I would caution against this approach. First, he is aiming to pass all the course requirements for a CS degree from MIT in only 1 year (including the non-CS requirements). His definition of passing is getting a passing grade on the final if the grade distribution is known, and a 50% or more if it's not known. No projects, no problem sets, nothing else.
Now, I'm sure he's a smart guy, but I would be surprised if he retains the material long after he takes the final. I highly doubt you can deeply internalize, say the upper level algorithms course in a few weeks (I've taken it) without doing the (difficult) problem sets, or taking the infamous take-home midterm that often has open problems in disguise.
It's difficult to see this as an attempt at truly learning the material he claims to be learning.

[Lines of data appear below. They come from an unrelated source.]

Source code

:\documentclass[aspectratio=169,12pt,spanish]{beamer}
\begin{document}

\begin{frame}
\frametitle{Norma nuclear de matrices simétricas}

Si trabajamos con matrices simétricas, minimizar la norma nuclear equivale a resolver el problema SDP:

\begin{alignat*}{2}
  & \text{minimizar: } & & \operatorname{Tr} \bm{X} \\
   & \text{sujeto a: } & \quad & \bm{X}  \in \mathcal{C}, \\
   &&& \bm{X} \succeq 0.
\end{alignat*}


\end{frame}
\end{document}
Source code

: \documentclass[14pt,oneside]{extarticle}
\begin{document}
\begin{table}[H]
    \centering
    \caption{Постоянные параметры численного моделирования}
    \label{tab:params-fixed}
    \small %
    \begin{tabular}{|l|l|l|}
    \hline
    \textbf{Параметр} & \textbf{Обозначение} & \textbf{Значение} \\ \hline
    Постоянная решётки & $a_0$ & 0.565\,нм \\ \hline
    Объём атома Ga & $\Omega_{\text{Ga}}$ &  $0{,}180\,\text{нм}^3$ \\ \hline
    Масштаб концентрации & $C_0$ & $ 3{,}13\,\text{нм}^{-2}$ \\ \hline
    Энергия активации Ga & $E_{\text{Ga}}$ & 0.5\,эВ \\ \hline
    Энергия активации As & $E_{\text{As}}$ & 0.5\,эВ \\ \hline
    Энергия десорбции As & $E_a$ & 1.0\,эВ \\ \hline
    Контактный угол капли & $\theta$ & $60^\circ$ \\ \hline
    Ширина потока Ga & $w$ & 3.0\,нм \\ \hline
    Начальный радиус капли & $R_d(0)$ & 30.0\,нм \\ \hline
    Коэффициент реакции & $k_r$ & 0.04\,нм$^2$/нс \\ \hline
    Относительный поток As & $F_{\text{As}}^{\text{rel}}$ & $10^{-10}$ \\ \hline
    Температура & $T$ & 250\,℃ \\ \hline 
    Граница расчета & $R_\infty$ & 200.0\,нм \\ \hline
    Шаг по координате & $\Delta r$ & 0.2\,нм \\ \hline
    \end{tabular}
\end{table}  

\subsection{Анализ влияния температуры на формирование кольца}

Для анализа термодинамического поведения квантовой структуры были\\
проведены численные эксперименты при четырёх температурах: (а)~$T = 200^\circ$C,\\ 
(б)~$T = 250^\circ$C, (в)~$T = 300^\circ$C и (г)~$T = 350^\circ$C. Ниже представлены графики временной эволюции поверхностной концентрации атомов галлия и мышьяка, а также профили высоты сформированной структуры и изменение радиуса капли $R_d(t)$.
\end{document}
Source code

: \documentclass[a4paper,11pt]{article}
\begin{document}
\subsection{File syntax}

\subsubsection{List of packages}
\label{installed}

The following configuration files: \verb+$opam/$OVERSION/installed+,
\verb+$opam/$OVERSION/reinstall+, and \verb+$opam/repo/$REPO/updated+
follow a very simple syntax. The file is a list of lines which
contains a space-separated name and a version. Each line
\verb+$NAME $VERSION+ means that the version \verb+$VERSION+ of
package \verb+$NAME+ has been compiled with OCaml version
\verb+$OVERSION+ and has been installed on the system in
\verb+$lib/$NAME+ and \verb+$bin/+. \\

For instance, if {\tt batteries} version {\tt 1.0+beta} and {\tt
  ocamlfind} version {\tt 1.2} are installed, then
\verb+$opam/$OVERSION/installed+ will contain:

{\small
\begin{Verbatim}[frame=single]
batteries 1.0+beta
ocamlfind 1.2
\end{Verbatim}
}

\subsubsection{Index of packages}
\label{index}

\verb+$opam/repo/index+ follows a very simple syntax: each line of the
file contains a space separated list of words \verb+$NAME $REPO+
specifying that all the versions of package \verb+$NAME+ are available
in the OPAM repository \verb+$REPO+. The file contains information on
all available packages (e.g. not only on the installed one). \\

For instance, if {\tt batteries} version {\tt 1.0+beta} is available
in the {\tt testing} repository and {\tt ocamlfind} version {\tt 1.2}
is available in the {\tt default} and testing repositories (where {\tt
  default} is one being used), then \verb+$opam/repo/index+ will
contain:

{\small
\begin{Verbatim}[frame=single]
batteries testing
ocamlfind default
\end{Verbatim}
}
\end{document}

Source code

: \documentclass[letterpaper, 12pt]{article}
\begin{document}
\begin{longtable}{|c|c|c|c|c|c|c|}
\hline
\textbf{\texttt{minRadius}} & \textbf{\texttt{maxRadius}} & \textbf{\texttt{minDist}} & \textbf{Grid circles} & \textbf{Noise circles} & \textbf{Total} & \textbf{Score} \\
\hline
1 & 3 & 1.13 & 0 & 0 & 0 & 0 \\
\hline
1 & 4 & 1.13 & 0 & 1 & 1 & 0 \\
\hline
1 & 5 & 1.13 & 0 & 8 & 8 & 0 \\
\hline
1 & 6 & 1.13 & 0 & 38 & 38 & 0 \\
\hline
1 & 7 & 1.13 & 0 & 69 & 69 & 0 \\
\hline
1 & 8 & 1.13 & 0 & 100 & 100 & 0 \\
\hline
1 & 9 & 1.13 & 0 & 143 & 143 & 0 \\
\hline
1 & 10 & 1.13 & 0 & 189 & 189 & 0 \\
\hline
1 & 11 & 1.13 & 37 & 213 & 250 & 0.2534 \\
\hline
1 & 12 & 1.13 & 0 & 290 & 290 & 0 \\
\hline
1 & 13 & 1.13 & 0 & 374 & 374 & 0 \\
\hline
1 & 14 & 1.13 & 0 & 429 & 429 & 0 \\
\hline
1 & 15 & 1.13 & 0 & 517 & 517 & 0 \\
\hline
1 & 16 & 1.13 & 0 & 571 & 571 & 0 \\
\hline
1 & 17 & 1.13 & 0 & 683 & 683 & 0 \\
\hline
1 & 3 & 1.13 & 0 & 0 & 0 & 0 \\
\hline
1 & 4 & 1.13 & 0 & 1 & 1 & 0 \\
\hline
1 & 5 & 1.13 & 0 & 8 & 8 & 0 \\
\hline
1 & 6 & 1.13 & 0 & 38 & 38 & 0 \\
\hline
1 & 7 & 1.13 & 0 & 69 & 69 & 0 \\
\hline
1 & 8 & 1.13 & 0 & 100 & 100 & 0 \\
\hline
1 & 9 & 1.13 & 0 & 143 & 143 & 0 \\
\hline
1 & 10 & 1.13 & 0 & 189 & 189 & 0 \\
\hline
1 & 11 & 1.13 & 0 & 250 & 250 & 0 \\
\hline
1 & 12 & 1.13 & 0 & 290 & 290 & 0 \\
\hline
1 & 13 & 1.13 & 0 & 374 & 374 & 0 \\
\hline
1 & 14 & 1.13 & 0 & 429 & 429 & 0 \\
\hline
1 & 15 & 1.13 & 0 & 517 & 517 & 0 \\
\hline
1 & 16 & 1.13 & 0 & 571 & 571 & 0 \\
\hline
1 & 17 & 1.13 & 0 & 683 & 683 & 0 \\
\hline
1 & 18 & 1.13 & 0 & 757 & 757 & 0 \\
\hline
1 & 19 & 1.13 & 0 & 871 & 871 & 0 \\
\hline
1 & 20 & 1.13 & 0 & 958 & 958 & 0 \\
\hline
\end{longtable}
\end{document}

He had me right up until he revealed (at the very end) that the whole thing is about getting a degree from a completely unknown mail-order University. Brand matters in higher education. UConn degree > what he got. He does a very good job of selling himself and his degree so he may be able to overcome it, but it's self-delusion if he actually thinks he's better off with the degree he has. If he applied those same salesmanship skills to the UConn degree and making himself stand out with that, he'd be better off than he is now - speaking strictly in terms of academic pedigree and how he is perceived by potential employers.
I'm not sure how you attribute "unknown mail-order University" to Excelsior. I'm willing to guess that a fair number of HR managers and several million U.S. service members(and obviously their families as well) and veterans might know very well the name of this institution. Look up Regents College if you're interested to know the history.